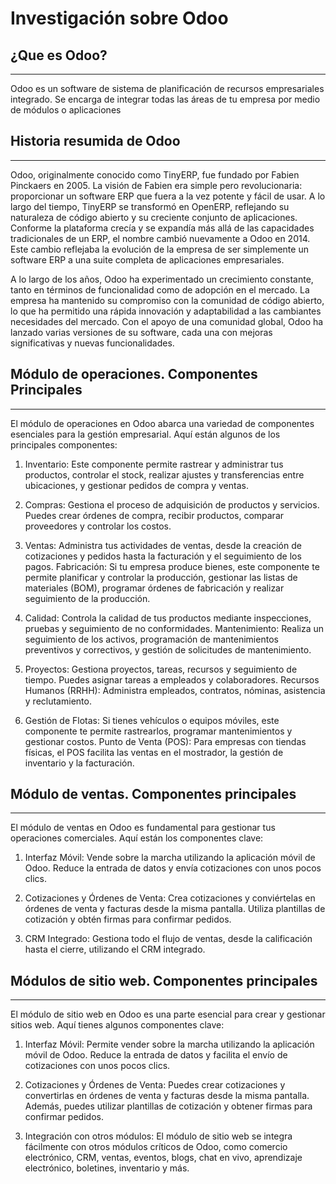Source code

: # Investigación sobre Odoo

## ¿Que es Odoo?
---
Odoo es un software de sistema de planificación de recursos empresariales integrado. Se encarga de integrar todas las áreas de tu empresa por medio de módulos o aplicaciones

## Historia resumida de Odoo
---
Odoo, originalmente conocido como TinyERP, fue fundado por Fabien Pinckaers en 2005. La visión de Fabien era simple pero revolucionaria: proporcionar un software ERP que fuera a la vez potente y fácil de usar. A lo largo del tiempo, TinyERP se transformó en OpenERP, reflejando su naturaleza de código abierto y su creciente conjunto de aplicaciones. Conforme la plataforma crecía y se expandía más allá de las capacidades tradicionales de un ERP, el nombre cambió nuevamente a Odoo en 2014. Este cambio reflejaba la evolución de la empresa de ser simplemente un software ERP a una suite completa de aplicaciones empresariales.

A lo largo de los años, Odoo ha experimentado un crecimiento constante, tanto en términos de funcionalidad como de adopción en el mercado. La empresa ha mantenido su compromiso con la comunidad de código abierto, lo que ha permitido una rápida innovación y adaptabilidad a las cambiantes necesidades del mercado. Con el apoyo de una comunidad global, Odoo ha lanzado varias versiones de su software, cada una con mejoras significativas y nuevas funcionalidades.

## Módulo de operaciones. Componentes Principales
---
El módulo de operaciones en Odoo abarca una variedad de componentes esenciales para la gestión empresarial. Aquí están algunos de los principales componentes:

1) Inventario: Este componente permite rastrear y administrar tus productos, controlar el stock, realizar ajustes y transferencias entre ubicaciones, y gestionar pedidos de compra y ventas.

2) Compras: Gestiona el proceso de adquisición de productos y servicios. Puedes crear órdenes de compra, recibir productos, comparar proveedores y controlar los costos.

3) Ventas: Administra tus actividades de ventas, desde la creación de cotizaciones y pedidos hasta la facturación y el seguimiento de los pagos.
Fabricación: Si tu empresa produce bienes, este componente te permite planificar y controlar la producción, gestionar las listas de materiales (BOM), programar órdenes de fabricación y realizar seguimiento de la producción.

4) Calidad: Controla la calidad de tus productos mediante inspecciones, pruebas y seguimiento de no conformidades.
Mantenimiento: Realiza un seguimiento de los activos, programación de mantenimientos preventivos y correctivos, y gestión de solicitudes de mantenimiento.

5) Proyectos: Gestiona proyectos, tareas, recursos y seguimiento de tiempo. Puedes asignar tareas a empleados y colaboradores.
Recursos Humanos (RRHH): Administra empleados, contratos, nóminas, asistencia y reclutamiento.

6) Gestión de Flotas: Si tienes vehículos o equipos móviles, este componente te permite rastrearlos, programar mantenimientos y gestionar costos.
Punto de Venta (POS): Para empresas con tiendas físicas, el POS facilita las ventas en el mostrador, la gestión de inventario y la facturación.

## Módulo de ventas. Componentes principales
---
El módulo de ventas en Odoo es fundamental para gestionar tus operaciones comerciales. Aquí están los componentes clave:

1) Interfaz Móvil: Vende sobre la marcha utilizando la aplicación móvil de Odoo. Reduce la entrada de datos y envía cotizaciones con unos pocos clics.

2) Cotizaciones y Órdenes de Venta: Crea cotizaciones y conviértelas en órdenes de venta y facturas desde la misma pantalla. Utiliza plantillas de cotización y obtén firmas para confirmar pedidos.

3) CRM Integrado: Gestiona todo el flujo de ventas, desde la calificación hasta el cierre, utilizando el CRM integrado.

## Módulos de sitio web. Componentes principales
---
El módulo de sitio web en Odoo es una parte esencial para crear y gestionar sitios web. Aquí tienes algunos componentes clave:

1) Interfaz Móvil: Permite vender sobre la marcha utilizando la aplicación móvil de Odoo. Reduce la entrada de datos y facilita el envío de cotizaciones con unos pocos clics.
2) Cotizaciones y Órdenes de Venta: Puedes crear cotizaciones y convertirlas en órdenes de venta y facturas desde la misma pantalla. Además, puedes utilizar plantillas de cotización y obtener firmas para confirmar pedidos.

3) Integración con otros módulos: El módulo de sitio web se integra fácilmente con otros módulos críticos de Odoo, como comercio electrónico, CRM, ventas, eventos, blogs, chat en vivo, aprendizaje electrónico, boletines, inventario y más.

────

■ Exercise directions: The expected answer is an exact copy of the lines above, beginning at the line with "Fabricación: Si tu" and ending at the line with "1) Interfaz Móvil: Vende", with both ends in.

■ Written answer:
Fabricación: Si tu empresa produce bienes, este componente te permite planificar y controlar la producción, gestionar las listas de materiales (BOM), programar órdenes de fabricación y realizar seguimiento de la producción.

4) Calidad: Controla la calidad de tus productos mediante inspecciones, pruebas y seguimiento de no conformidades.
Mantenimiento: Realiza un seguimiento de los activos, programación de mantenimientos preventivos y correctivos, y gestión de solicitudes de mantenimiento.

5) Proyectos: Gestiona proyectos, tareas, recursos y seguimiento de tiempo. Puedes asignar tareas a empleados y colaboradores.
Recursos Humanos (RRHH): Administra empleados, contratos, nóminas, asistencia y reclutamiento.

6) Gestión de Flotas: Si tienes vehículos o equipos móviles, este componente te permite rastrearlos, programar mantenimientos y gestionar costos.
Punto de Venta (POS): Para empresas con tiendas físicas, el POS facilita las ventas en el mostrador, la gestión de inventario y la facturación.

## Módulo de ventas. Componentes principales
---
El módulo de ventas en Odoo es fundamental para gestionar tus operaciones comerciales. Aquí están los componentes clave:

1) Interfaz Móvil: Vende sobre la marcha utilizando la aplicación móvil de Odoo. Reduce la entrada de datos y envía cotizaciones con unos pocos clics.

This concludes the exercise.